Daftar Isi
Pernah nggak sih, kamu merasa seperti jadi pion dalam permainan cinta yang nggak ada habisnya? Itu yang aku rasain sekarang. Sebuah permainan yang kelihatannya penuh godaan, tapi sebenernya lebih banyak jebakan daripada yang kamu kira.
Kalau kamu pikir cinta itu gampang, coba deh masuk ke dunia yang penuh rahasia dan pilihan yang nggak pernah bisa balik. Ini bukan sekadar soal siapa yang paling suka, tapi siapa yang paling berani ngambil risiko. Jadi, siap nggak jadi bagian dari permainan yang satu ini?
Is It Love Game?
Taruhan Dimulai
Aku menatap layar ponsel, menunggu pesan dari Rael. Semalam dia mengirim pesan singkat yang membuatku berpikir berulang kali. Apakah kamu siap untuk taruhan terakhir? Pesan yang seolah menantang, sekaligus membuatku merasa terperangkap. Tidak ada satu pun kata yang bisa menggambarkan apa yang sedang terjadi. Tapi aku tahu, ini lebih dari sekadar permainan. Setidaknya, bagi Rael, permainan ini baru dimulai.

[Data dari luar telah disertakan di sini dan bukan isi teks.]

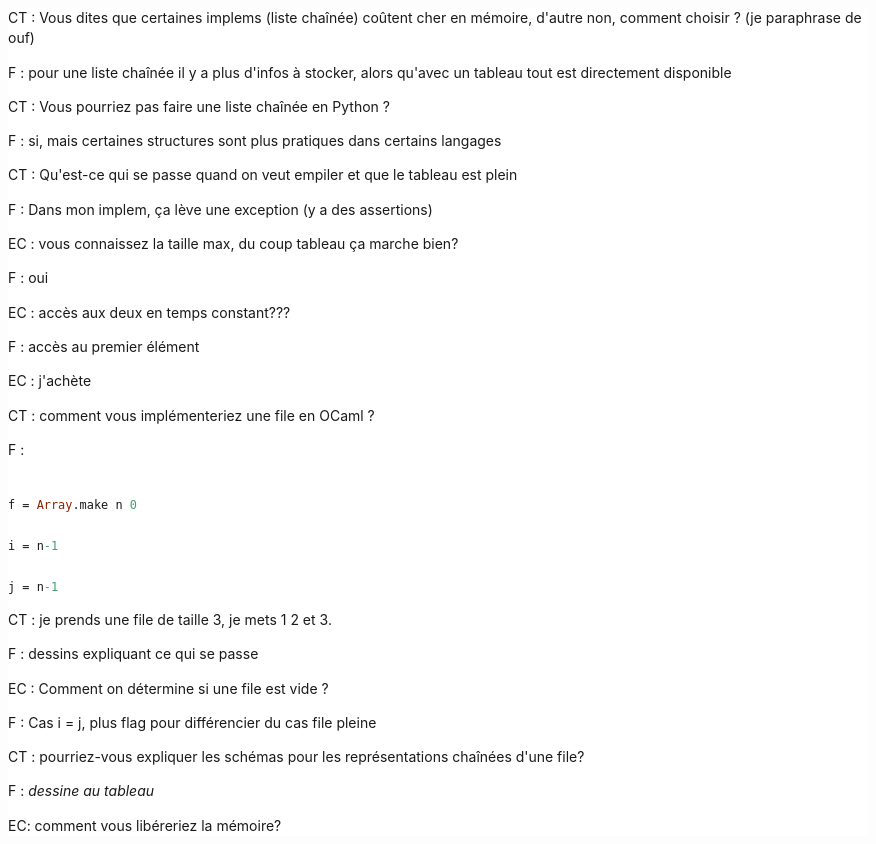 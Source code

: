CT : Vous dites que certaines implems (liste chaînée) coûtent cher en mémoire, d'autre non, comment choisir ? (je paraphrase de ouf)

F : pour une liste chaînée il y a plus d'infos à stocker, alors qu'avec un tableau tout est directement disponible

CT : Vous pourriez pas faire une liste chaînée en Python ?

F : si, mais certaines structures sont plus pratiques dans certains langages



CT : Qu'est-ce qui se passe quand on veut empiler et que le tableau est plein

F : Dans mon implem, ça lève une exception (y a des assertions)



EC : vous connaissez la taille max, du coup tableau ça marche bien?

F : oui



EC : accès aux deux en temps constant???

F : accès au premier élément

EC : j'achète



CT : comment vous implémenteriez une file en OCaml ?

F : 

```ocaml

f = Array.make n 0

i = n-1

j = n-1

```



CT : je prends une file de taille 3, je mets 1 2 et 3.

F : dessins expliquant ce qui se passe



EC : Comment on détermine si une file est vide ?

F : Cas i = j, plus flag pour différencier du cas file pleine



CT : pourriez-vous expliquer les schémas pour les représentations chaînées d'une file?

F : *dessine au tableau*



EC: comment vous libéreriez la mémoire?
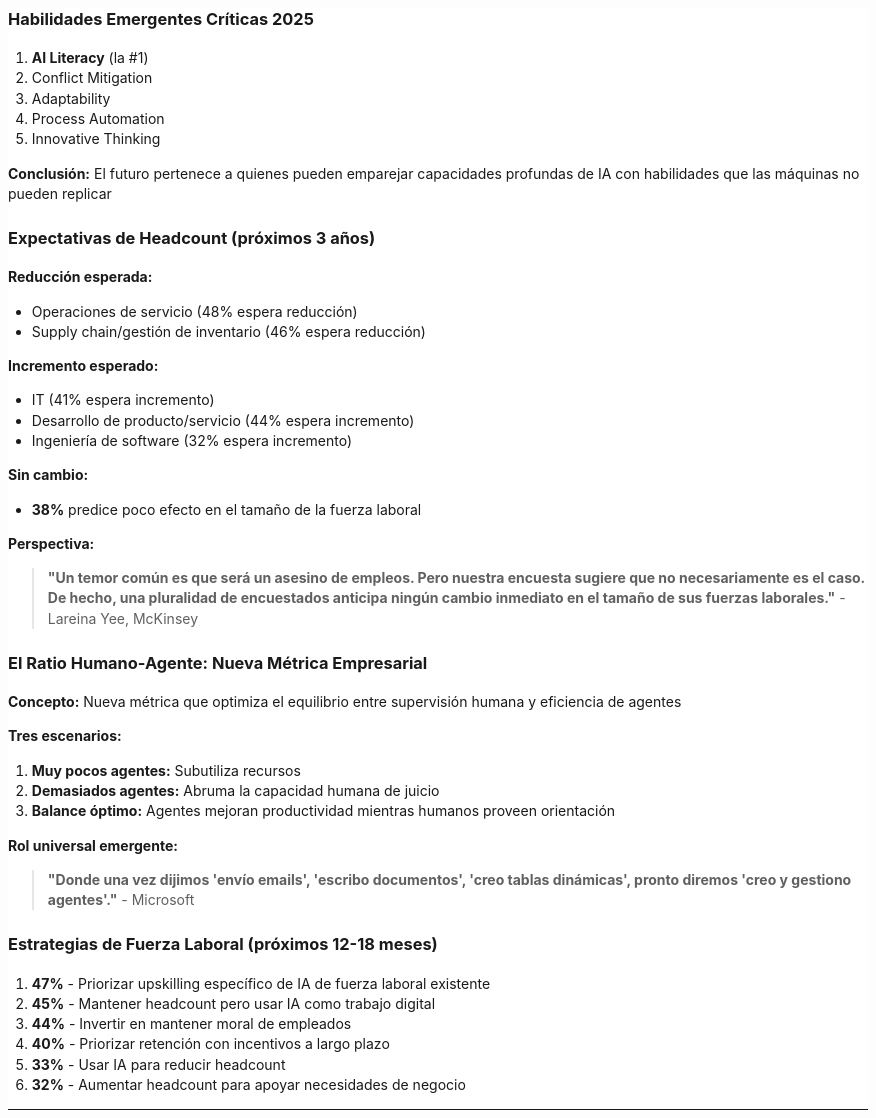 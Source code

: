 ### Habilidades Emergentes Críticas 2025

1. **AI Literacy** (la #1)
2. Conflict Mitigation
3. Adaptability
4. Process Automation
5. Innovative Thinking

**Conclusión:** El futuro pertenece a quienes pueden emparejar capacidades profundas de IA con habilidades que las máquinas no pueden replicar

### Expectativas de Headcount (próximos 3 años)

**Reducción esperada:**
- Operaciones de servicio (48% espera reducción)
- Supply chain/gestión de inventario (46% espera reducción)

**Incremento esperado:**
- IT (41% espera incremento)
- Desarrollo de producto/servicio (44% espera incremento)
- Ingeniería de software (32% espera incremento)

**Sin cambio:**
- **38%** predice poco efecto en el tamaño de la fuerza laboral

**Perspectiva:**
> **"Un temor común es que será un asesino de empleos. Pero nuestra encuesta sugiere que no necesariamente es el caso. De hecho, una pluralidad de encuestados anticipa ningún cambio inmediato en el tamaño de sus fuerzas laborales."** - Lareina Yee, McKinsey

### El Ratio Humano-Agente: Nueva Métrica Empresarial

**Concepto:**
Nueva métrica que optimiza el equilibrio entre supervisión humana y eficiencia de agentes

**Tres escenarios:**
1. **Muy pocos agentes:** Subutiliza recursos
2. **Demasiados agentes:** Abruma la capacidad humana de juicio
3. **Balance óptimo:** Agentes mejoran productividad mientras humanos proveen orientación

**Rol universal emergente:**
> **"Donde una vez dijimos 'envío emails', 'escribo documentos', 'creo tablas dinámicas', pronto diremos 'creo y gestiono agentes'."** - Microsoft

### Estrategias de Fuerza Laboral (próximos 12-18 meses)

1. **47%** - Priorizar upskilling específico de IA de fuerza laboral existente
2. **45%** - Mantener headcount pero usar IA como trabajo digital
3. **44%** - Invertir en mantener moral de empleados
4. **40%** - Priorizar retención con incentivos a largo plazo
5. **33%** - Usar IA para reducir headcount
6. **32%** - Aumentar headcount para apoyar necesidades de negocio

---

Sudah hampir satu minggu sejak kami bertemu. Satu minggu yang seharusnya hanya menjadi sebuah pertemuan biasa, tapi ternyata malah mengubah cara pandangku tentang banyak hal. Tentang cinta, tentang permainan, tentang segala sesuatu yang tak bisa aku kendalikan.
Aku melangkah keluar dari apartemenku dan menuju ke kafe kecil di sudut jalan. Pikiranku masih sibuk memutar pesan itu. Rael selalu punya cara untuk membuat aku merasa cemas dan sekaligus tertarik. Entah kenapa, meski aku tahu dia bukan tipe orang yang bisa dipercaya, aku terus saja mendekatinya.
Setibanya di kafe, aku duduk di meja yang sudah kami tentukan. Tidak lama, Rael muncul. Penampilannya tak pernah berubah. Kemeja hitamnya yang sedikit longgar, celana jeans yang pas di tubuhnya, dan sepatu boots hitam yang selalu terlihat baru. Dia berjalan mendekat dengan langkah tenang, seolah-olah dia tidak pernah terburu-buru.
“Ada apa? Kenapa ngirim pesan aneh kayak gitu?” tanyaku, setengah bercanda tapi tetap penasaran.
Rael duduk di seberangku, wajahnya datar. “Itu bukan pesan aneh, cuma sebuah pertanyaan.”
Aku menyandarkan punggungku pada kursi, mencoba mengontrol detak jantung yang mulai mempercepat. “Apa maksudmu?”
Dia menyandangkan tas di kursinya dan menatapku sejenak. “Kamu sudah terlalu dalam, kan? Kamu tahu ini bukan tentang cinta, kan?”
Aku diam. Selama ini, aku berpikir kalau mungkin ada sedikit perasaan, sedikit keinginan untuk lebih dekat, tapi dia membuang semua harapan itu dengan mudah. “Lalu apa yang sebenarnya kamu inginkan?”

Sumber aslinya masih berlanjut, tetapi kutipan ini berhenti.